THE QUESTION: Now that law offices are closed and social distancing is a reality, is there anything I can do to move my estate planning process along? 

THE ANSWER: While estate planning is extremely important, at this point in time it is more important that you do your part to avoid the spread of the virus. I urge you to stay at home to the extent possible and, if you do leave the house, to be sure to wipe down frequently used surfaces, wash your hands often and follow the guidelines set by the government for social distancing. 
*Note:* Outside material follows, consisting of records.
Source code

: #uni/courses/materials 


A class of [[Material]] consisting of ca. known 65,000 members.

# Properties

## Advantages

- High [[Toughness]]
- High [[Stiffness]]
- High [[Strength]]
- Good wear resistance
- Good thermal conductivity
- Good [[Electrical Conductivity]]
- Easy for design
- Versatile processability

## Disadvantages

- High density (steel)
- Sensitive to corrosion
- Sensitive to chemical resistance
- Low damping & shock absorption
That being said, while you are at home, you can certainly give some thought to your estate plan and gather the information that will be needed in order for your estate planning documents to be prepared. Although I am not in my office on a regular basis, I am continuing to work with both current and new clients by phone and email. 

While personal contact may not be an option at this time, a great deal can be accomplished remotely and I welcome the opportunity to discuss with you your concerns and wishes. Also, it should be noted that the legislators in Albany and the New York State Bar Association are considering changes to the law that would allow for remote execution and witnessing of estate planning documents during this crisis. 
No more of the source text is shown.